YOUR ASSIGNMENT -
This exercise calls for every record to be returned exactly, with pictures removed.

TASK MATERIAL -
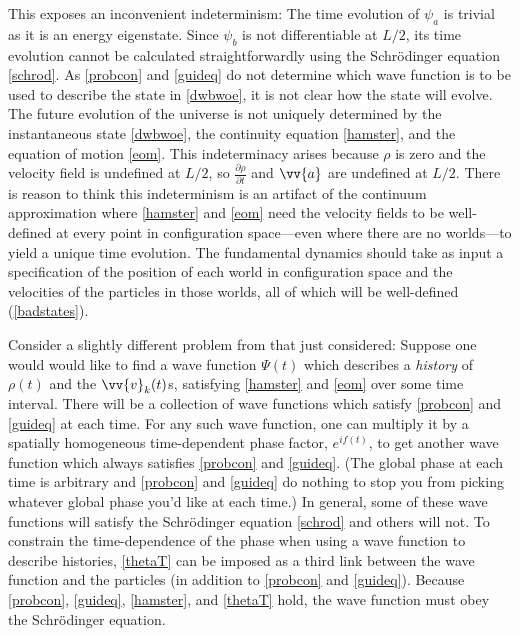 \documentclass[onecolumn,secnumarabic,balancelastpage,amsmath,amssymb,nofootinbib]{article}
\begin{document}
This exposes an inconvenient indeterminism: The time evolution of $\psi_a$ is trivial as it is an energy eigenstate.  Since $\psi_b$ is not differentiable at $L/2$, its time evolution cannot be calculated straightforwardly using the Schr\"{o}dinger equation \eqref{schrod}.  As  \eqref{probcon} and \eqref{guideq} do not determine which wave function is to be used to describe the state in \eqref{dwbwoe}, it is not clear how the state will evolve.  The future evolution of the universe is not uniquely determined by the instantaneous state \eqref{dwbwoe}, the continuity equation \eqref{hamster}, and the equation of motion \eqref{eom}.  This indeterminacy arises because $\rho$ is zero and the velocity field is undefined at $L/2$, so $\frac{\partial \rho}{\partial t}$ and $\vv{a}$ are undefined at $L/2$.  There is reason to think this indeterminism is an artifact of the continuum approximation where \eqref{hamster} and \eqref{eom} need the velocity fields to be well-defined at every point in configuration space---even where there are no worlds---to yield a unique time evolution. The fundamental dynamics should take as input a specification of the position of each world in configuration space and the velocities of the particles in those worlds, all of which will be well-defined (\textsection \ref{badstates}).

Consider a slightly different problem from that just considered: Suppose one would would like to find a wave function $\Psi(t)$ which describes a \emph{history} of $\rho(t)$ and the $\vv{v}_k(t)$s, satisfying \eqref{hamster} and \eqref{eom} over some time interval.  There will be a collection of wave functions which satisfy \eqref{probcon} and \eqref{guideq} at each time.  For any such wave function, one can multiply it by a spatially homogeneous time-dependent phase factor, $e^{if(t)}$, to get another wave function which always satisfies \eqref{probcon} and \eqref{guideq}.  (The global phase at each time is arbitrary and \eqref{probcon} and \eqref{guideq} do nothing to stop you from picking whatever global phase you'd like at each time.)  In general, some of these wave functions will satisfy the Schr\"{odinger} equation \eqref{schrod} and others will not.  To constrain the time-dependence of the phase when using a wave function to describe histories, \eqref{thetaT} can be imposed as a third link between the wave function and the particles (in addition to \eqref{probcon} and \eqref{guideq}).  Because \eqref{probcon}, \eqref{guideq}, \eqref{hamster}, and \eqref{thetaT} hold, the wave function must obey the Schr\"{o}dinger equation.
\end{document}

TASK SOLUTION -
 \documentclass[onecolumn,secnumarabic,balancelastpage,amsmath,amssymb,nofootinbib]{article}
\begin{document}
This exposes an inconvenient indeterminism: The time evolution of $\psi_a$ is trivial as it is an energy eigenstate.  Since $\psi_b$ is not differentiable at $L/2$, its time evolution cannot be calculated straightforwardly using the Schr\"{o}dinger equation \eqref{schrod}.  As  \eqref{probcon} and \eqref{guideq} do not determine which wave function is to be used to describe the state in \eqref{dwbwoe}, it is not clear how the state will evolve.  The future evolution of the universe is not uniquely determined by the instantaneous state \eqref{dwbwoe}, the continuity equation \eqref{hamster}, and the equation of motion \eqref{eom}.  This indeterminacy arises because $\rho$ is zero and the velocity field is undefined at $L/2$, so $\frac{\partial \rho}{\partial t}$ and $\vv{a}$ are undefined at $L/2$.  There is reason to think this indeterminism is an artifact of the continuum approximation where \eqref{hamster} and \eqref{eom} need the velocity fields to be well-defined at every point in configuration space---even where there are no worlds---to yield a unique time evolution. The fundamental dynamics should take as input a specification of the position of each world in configuration space and the velocities of the particles in those worlds, all of which will be well-defined (\textsection \ref{badstates}).

Consider a slightly different problem from that just considered: Suppose one would would like to find a wave function $\Psi(t)$ which describes a \emph{history} of $\rho(t)$ and the $\vv{v}_k(t)$s, satisfying \eqref{hamster} and \eqref{eom} over some time interval.  There will be a collection of wave functions which satisfy \eqref{probcon} and \eqref{guideq} at each time.  For any such wave function, one can multiply it by a spatially homogeneous time-dependent phase factor, $e^{if(t)}$, to get another wave function which always satisfies \eqref{probcon} and \eqref{guideq}.  (The global phase at each time is arbitrary and \eqref{probcon} and \eqref{guideq} do nothing to stop you from picking whatever global phase you'd like at each time.)  In general, some of these wave functions will satisfy the Schr\"{odinger} equation \eqref{schrod} and others will not.  To constrain the time-dependence of the phase when using a wave function to describe histories, \eqref{thetaT} can be imposed as a third link between the wave function and the particles (in addition to \eqref{probcon} and \eqref{guideq}).  Because \eqref{probcon}, \eqref{guideq}, \eqref{hamster}, and \eqref{thetaT} hold, the wave function must obey the Schr\"{o}dinger equation.
\end{document}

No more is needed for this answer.